Network latency is the duration of time it takes a data packet to travel from its source to its destination across a network. In terms of user experience, network latency translates to how fast a user’s action produces a response from a network, say how quick a web page accesses and loads over the internet, or the responsiveness of an online game to the gamer’s commands.

How is network latency measured?

The measurement of network latency is called the ping rate and is typically measured in milliseconds (ms). The standard ping is measured for either Round Trip Time (RTT) or Time to First Byte (TTFB). RTT is the total time it takes for a data packet to go from the client and return from the server, and it is the standard reporting measurement. TTFB is the time it takes for the server to get the first byte of client data, and should be half the time as RTT on the same path.

How does high and low latency impact network performance?

Higher network latency means the longer it takes for data packets to travel to their destinations, and the slower the network will feel to its users. With exceptionally high latency, web pages will load slowly or not at all. It will take longer to send email messages. Large files will download and upload over minutes and hours instead of seconds. Streaming and video services will be choppy or fail to load. Push notifications on phones will be delayed or not be received at all.

Application Performance and Network Latency

Web applications and applications using network connections suffer when network latency suffers. Today, because of broadband, latency is a much bigger problem for application performance.

In the 90’s and early 2000’s, personal internet connection bandwidth was only 0.01% the speed of broadband. Files like images or web pages required much more time to download. Relatively speaking, latency times were negligible because they were too small to be noticed against the slow download speeds. Common occurrences when accessing web pages were the slow loading of images which would render pictures line by line.

With the advent of broadband, bandwidth grew wide enough to send large files at speeds vastly quicker than in the 90’s. Now, instead of image files downloading line by line, video files can be downloaded in minutes. Effectively, broadband made poor latency times more apparent by contrast. When latency interrupts large files like streaming video the user feels it more sharply because today’s user has been conditioned to expect fast access and download times.

Indeed, companies have seen significant usage and sales drawbacks when latency worsens. In the case of Bing, Microsoft’s search engine, a two-second slowdown in page load performance reduced per user revenues by 4.3%.

Increasing bandwidth does not make up for poor network latency issues either. The physical distance between the server and client is the top contributor for network latency.

What are the contributing factors for latency performance issues?

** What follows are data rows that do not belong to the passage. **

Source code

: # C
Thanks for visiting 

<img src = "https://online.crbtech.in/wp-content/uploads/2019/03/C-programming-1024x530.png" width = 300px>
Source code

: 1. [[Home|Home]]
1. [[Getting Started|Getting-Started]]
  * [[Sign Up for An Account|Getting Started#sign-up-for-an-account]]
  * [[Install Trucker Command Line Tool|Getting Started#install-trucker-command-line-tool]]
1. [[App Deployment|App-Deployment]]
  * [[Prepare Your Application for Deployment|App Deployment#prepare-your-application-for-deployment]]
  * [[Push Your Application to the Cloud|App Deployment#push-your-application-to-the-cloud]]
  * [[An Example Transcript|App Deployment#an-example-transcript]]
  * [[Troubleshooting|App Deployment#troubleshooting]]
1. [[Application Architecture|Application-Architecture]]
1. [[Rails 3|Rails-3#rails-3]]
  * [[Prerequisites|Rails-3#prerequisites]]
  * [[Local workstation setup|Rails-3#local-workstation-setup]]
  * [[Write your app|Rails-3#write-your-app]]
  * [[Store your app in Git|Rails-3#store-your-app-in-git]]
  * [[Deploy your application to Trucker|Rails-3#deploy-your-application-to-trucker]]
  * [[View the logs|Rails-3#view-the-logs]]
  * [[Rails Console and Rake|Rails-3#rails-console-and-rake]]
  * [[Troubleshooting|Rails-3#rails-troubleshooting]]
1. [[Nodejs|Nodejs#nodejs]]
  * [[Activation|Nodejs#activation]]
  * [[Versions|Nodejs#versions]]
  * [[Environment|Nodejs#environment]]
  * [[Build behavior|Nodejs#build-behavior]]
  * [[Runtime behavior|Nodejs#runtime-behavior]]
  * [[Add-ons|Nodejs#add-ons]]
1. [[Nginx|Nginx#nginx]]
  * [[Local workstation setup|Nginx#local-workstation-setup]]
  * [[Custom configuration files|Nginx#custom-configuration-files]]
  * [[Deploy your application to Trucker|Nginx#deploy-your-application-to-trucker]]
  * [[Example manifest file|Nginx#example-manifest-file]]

There are three fundamental characteristics of a network that impact latency. However, every network is different and each configuration should take into consideration these characteristics when addressing network performance.

Transmission Technology

Every physical point that data must pass through from the client to the server and back again impacts network latency. Every wifi router, WAN, switch, ethernet cable, or fiber optic cable can transfer data at various speeds based on its make-up, function, and the material the data passes through. The technologies with the greatest electric resistance will be the slowest section of a transmission, for instance, data traversing copper metal cables will add more to network latency than using high speed fiber optic cables.

Propagation Delay

Closely associated with transmission technology, propagation delays are ‘delays of distance’ (propagation here is how quick data can move to a certain location). Stripping away all hardware-type delays, the speed-of-light will still limit transmissions, in the case of cross-country fiber optic transmission it should take light 15-30 ms (ping test shows it takes approximately 69 ms). Data cannot propagate across the network faster than this physical limitation.

Routing, Switching and Queuing Delays

Routers and switches are designed to act as traffic controllers throughout networks, directing and optimizing the path of each data packet to prevent network congestion. When routers and switching cannot direct traffic fast enough or experience high traffic volumes, queuing delays can occur. This is when data packets are put to wait in buffers to be processed later. This waiting time is the queuing delay.

Related Terms

Bandwidth

Bandwidth is the amount of data that can simultaneously travel across a network. To illustrate, the diameter of a hose is its bandwidth, the wider the hose the more drops of water can go through the beginning and out the end in one go. Using the same analogy, network latency would be the time it takes for the first drop of water to go from the beginning to the end of the hose.